In the past year I have begun to realize I have done the same thing with my personality.
I always thought I had it all worked out, that I knew who I was and how I would behave in unfamiliar circumstances. It's part of being a writer: being able to imagine how things would go, how everyone would react, how they would feel, what they would say. When my house burned down, I was the stable, logical one who knew what to do and who kept it together in all the weeks following. When dealing with irritating family issues, I was the one who bluntly removed myself from the group (sometimes, tearfully with lots of yelling). But then something happened to me three years ago and, in a wash of emotion, I did not react the way Emily would, the way I had always thought I would when I considered the event in years previous. I did quite the opposite. And I began to question EVERYTHING about myself after that.

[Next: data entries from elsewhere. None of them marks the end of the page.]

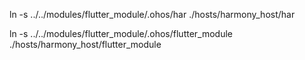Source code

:  ln -s ../../modules/flutter_module/.ohos/har  ./hosts/harmony_host/har

  ln -s ../../modules/flutter_module/.ohos/flutter_module  ./hosts/harmony_host/flutter_module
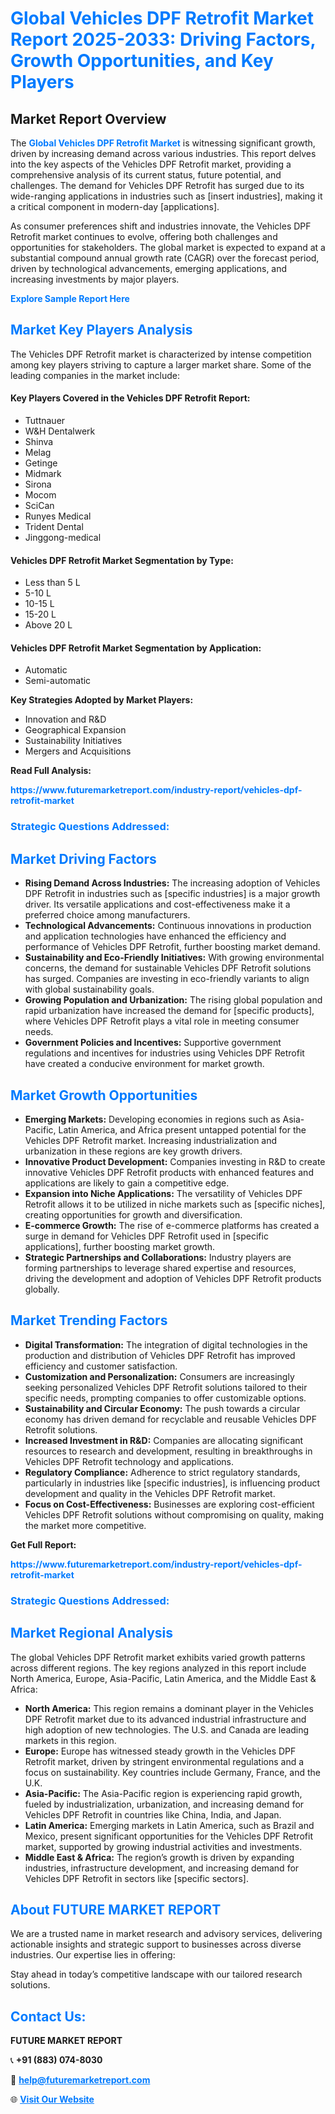 <h1 style="color: #007BFF;">Global Vehicles DPF Retrofit Market Report 2025-2033: Driving Factors, Growth Opportunities, and Key Players</h1>

<section id="overview">
<h2>Market Report Overview</h2>
<p>The <a href="https://www.futuremarketreport.com/industry-report/vehicles-dpf-retrofit-market" style="color: #007BFF; text-decoration: none;"><strong>Global Vehicles DPF Retrofit Market</strong></a> is witnessing significant growth, driven by increasing demand across various industries. This report delves into the key aspects of the Vehicles DPF Retrofit market, providing a comprehensive analysis of its current status, future potential, and challenges. The demand for Vehicles DPF Retrofit has surged due to its wide-ranging applications in industries such as [insert industries], making it a critical component in modern-day [applications].</p>
<p>As consumer preferences shift and industries innovate, the Vehicles DPF Retrofit market continues to evolve, offering both challenges and opportunities for stakeholders. The global market is expected to expand at a substantial compound annual growth rate (CAGR) over the forecast period, driven by technological advancements, emerging applications, and increasing investments by major players.</p>
</section>

<section id="overview">
<p><a href="https://www.futuremarketreport.com/request-sample/reportId=35696" style="color: #007BFF; text-decoration: none;"><strong>Explore Sample Report Here</strong></a></p>
</section>

<section id="key-players">
<h2 style="color: #007BFF;">Market Key Players Analysis</h2>
<p>The Vehicles DPF Retrofit market is characterized by intense competition among key players striving to capture a larger market share. Some of the leading companies in the market include:</p>
<h4>Key Players Covered in the Vehicles DPF Retrofit Report:</h4>
<ul><li>Tuttnauer</li><li>W&amp;H Dentalwerk</li><li>Shinva</li><li>Melag</li><li>Getinge</li><li>Midmark</li><li>Sirona</li><li>Mocom</li><li>SciCan</li><li>Runyes Medical</li><li>Trident Dental</li><li>Jinggong-medical</li></ul>
<h4>Vehicles DPF Retrofit Market Segmentation by Type:</h4>
<ul><li>Less than 5 L</li><li>5-10 L</li><li>10-15 L</li><li>15-20 L</li><li>Above 20 L</li></ul>

<h4>Vehicles DPF Retrofit Market Segmentation by Application:</h4>
<ul><li>Automatic</li><li>Semi-automatic</li></ul>
<p><strong>Key Strategies Adopted by Market Players:</strong></p>
<ul>
<li>Innovation and R&D</li>
<li>Geographical Expansion</li>
<li>Sustainability Initiatives</li>
<li>Mergers and Acquisitions</li>
</ul>
</section>

<section>
<p><strong>Read Full Analysis: </strong></p><a href="https://www.futuremarketreport.com/industry-report/vehicles-dpf-retrofit-market" style="color: #007BFF; text-decoration: none;"><strong>https://www.futuremarketreport.com/industry-report/vehicles-dpf-retrofit-market</strong></a>
<h3 style="color: #007BFF;">Strategic Questions Addressed:</h3>
</section>

<section id="driving-factors">
<h2 style="color: #007BFF;">Market Driving Factors</h2>
<ul>
<li><strong>Rising Demand Across Industries:</strong> The increasing adoption of Vehicles DPF Retrofit in industries such as [specific industries] is a major growth driver. Its versatile applications and cost-effectiveness make it a preferred choice among manufacturers.</li>
<li><strong>Technological Advancements:</strong> Continuous innovations in production and application technologies have enhanced the efficiency and performance of Vehicles DPF Retrofit, further boosting market demand.</li>
<li><strong>Sustainability and Eco-Friendly Initiatives:</strong> With growing environmental concerns, the demand for sustainable Vehicles DPF Retrofit solutions has surged. Companies are investing in eco-friendly variants to align with global sustainability goals.</li>
<li><strong>Growing Population and Urbanization:</strong> The rising global population and rapid urbanization have increased the demand for [specific products], where Vehicles DPF Retrofit plays a vital role in meeting consumer needs.</li>
<li><strong>Government Policies and Incentives:</strong> Supportive government regulations and incentives for industries using Vehicles DPF Retrofit have created a conducive environment for market growth.</li>
</ul>
</section>

<section id="growth-opportunities">
<h2 style="color: #007BFF;">Market Growth Opportunities</h2>
<ul>
<li><strong>Emerging Markets:</strong> Developing economies in regions such as Asia-Pacific, Latin America, and Africa present untapped potential for the Vehicles DPF Retrofit market. Increasing industrialization and urbanization in these regions are key growth drivers.</li>
<li><strong>Innovative Product Development:</strong> Companies investing in R&D to create innovative Vehicles DPF Retrofit products with enhanced features and applications are likely to gain a competitive edge.</li>
<li><strong>Expansion into Niche Applications:</strong> The versatility of Vehicles DPF Retrofit allows it to be utilized in niche markets such as [specific niches], creating opportunities for growth and diversification.</li>
<li><strong>E-commerce Growth:</strong> The rise of e-commerce platforms has created a surge in demand for Vehicles DPF Retrofit used in [specific applications], further boosting market growth.</li>
<li><strong>Strategic Partnerships and Collaborations:</strong> Industry players are forming partnerships to leverage shared expertise and resources, driving the development and adoption of Vehicles DPF Retrofit products globally.</li>
</ul>
</section>

<section id="trending-factors">
<h2 style="color: #007BFF;">Market Trending Factors</h2>
<ul>
<li><strong>Digital Transformation:</strong> The integration of digital technologies in the production and distribution of Vehicles DPF Retrofit has improved efficiency and customer satisfaction.</li>
<li><strong>Customization and Personalization:</strong> Consumers are increasingly seeking personalized Vehicles DPF Retrofit solutions tailored to their specific needs, prompting companies to offer customizable options.</li>
<li><strong>Sustainability and Circular Economy:</strong> The push towards a circular economy has driven demand for recyclable and reusable Vehicles DPF Retrofit solutions.</li>
<li><strong>Increased Investment in R&D:</strong> Companies are allocating significant resources to research and development, resulting in breakthroughs in Vehicles DPF Retrofit technology and applications.</li>
<li><strong>Regulatory Compliance:</strong> Adherence to strict regulatory standards, particularly in industries like [specific industries], is influencing product development and quality in the Vehicles DPF Retrofit market.</li>
<li><strong>Focus on Cost-Effectiveness:</strong> Businesses are exploring cost-efficient Vehicles DPF Retrofit solutions without compromising on quality, making the market more competitive.</li>
</ul>
</section>

<section>
<p><strong>Get Full Report: </strong></p><a href="https://www.futuremarketreport.com/industry-report/vehicles-dpf-retrofit-market" style="color: #007BFF; text-decoration: none;"><strong>https://www.futuremarketreport.com/industry-report/vehicles-dpf-retrofit-market</strong></a>
<h3 style="color: #007BFF;">Strategic Questions Addressed:</h3>
</section>


<section id="regional-analysis">
<h2 style="color: #007BFF;">Market Regional Analysis</h2>
<p>The global Vehicles DPF Retrofit market exhibits varied growth patterns across different regions. The key regions analyzed in this report include North America, Europe, Asia-Pacific, Latin America, and the Middle East & Africa:</p>
<ul>
<li><strong>North America:</strong> This region remains a dominant player in the Vehicles DPF Retrofit market due to its advanced industrial infrastructure and high adoption of new technologies. The U.S. and Canada are leading markets in this region.</li>
<li><strong>Europe:</strong> Europe has witnessed steady growth in the Vehicles DPF Retrofit market, driven by stringent environmental regulations and a focus on sustainability. Key countries include Germany, France, and the U.K.</li>
<li><strong>Asia-Pacific:</strong> The Asia-Pacific region is experiencing rapid growth, fueled by industrialization, urbanization, and increasing demand for Vehicles DPF Retrofit in countries like China, India, and Japan.</li>
<li><strong>Latin America:</strong> Emerging markets in Latin America, such as Brazil and Mexico, present significant opportunities for the Vehicles DPF Retrofit market, supported by growing industrial activities and investments.</li>
<li><strong>Middle East & Africa:</strong> The region’s growth is driven by expanding industries, infrastructure development, and increasing demand for Vehicles DPF Retrofit in sectors like [specific sectors].</li>
</ul>
</section>

<footer>
<h2 style="color: #007BFF;">About FUTURE MARKET REPORT</h2>
<p>We are a trusted name in market research and advisory services, delivering actionable insights and strategic support to businesses across diverse industries. Our expertise lies in offering:</p>

<p>Stay ahead in today’s competitive landscape with our tailored research solutions.</p>

<h2 style="color: #007BFF;">Contact Us:</h2>
<p><strong>FUTURE MARKET REPORT</strong></p>
<p>📞 <strong>+91 (883) 074-8030</strong></p>
<p>📧 <strong><a href="mailto:help@futuremarketreport.com" style="color: #007BFF;">help@futuremarketreport.com</a></strong></p>
<p>🌐 <strong><a href="https://www.futuremarketreport.com/" style="color: #007BFF;">Visit Our Website</a></strong></p>
</footer>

I started noticing that my favorite colors change depending on the season. I can tell Christmas is close when I start wearing more red. It is summer if I prefer lime green. I develop a sudden fascination with fancy dishes right before Thanksgiving, but I hate kitchen clutter every other day of the year. I want ice cream when it's cold out. The causes of some of my other polar shifts are harder for me to identify, like the multi-year cycle of when I am seeking friendship versus when I feel beleaguered by social obligations. But I can still watch them come and go, without any fore-ascribed linear progression, vacillating with frustrating regularity.
I have concluded from reading many neurology books that none of us have a single, unified identity, but instead we are cobbled together from various contradictory motivations and responses to external factors. We morph depending on who we are with, what we are worried about in that moment, what our emotional state is, how hungry/sleepy/anxious we are... as others have observed: we are a herd of elephants with one little rider trying to direct them. And the rider (as some like to view our higher brain) is not US. It is too small to be who we really are: we are the whole group, running in different directions all the time. Any single identity we assign on top of this is pure after-the-fact delusion, created to make us feel better and calm that herd of elephants down.
However, by accepting this idea and no longer writing all my life choices down as they relate to my self-identified personality concept, I am shocked at how incredibly inconsistent I actually am. Terrified. I discover pieces of art, and music, and literature I adore so much that they make me cry with longing. But years later, I am completely indifferent. My ability to speak to other humans turns on and off by some unseen switch, with many imagined conversations ending IRL with me completely mute. Other times, I talk too much and drive people away with uncharacteristically loud, opinionated tirades. As a teen I was defiant and domineering of my (small) peer group, which morphed into epically low self esteem and a general tolerance and admiration for others, only to turn back in recent years to a disgust with 99% of human meat bags (low self esteem still intact). I decide I need to "get out there" and write intimate and exposing blog posts, only to follow it up with years of hating that anyone knows anything about me and wishing I could erase my existence from the internet.
The thing is, how do I plan for the future? How do I make decisions today in my own best interest when I don't know what that best interest is? It seems whatever I do, there are states of myself that will be unhappy with those choices later. I am trying to please a committee, and that committee is ME! I could reintroduce the idea of defined self, sure, but it would be arbitrary and only pleasing to the person who is inhabiting this form today. Besides, I would KNOW. I will always know now, that I am not me. The elephants are; the little man is just in their imagination.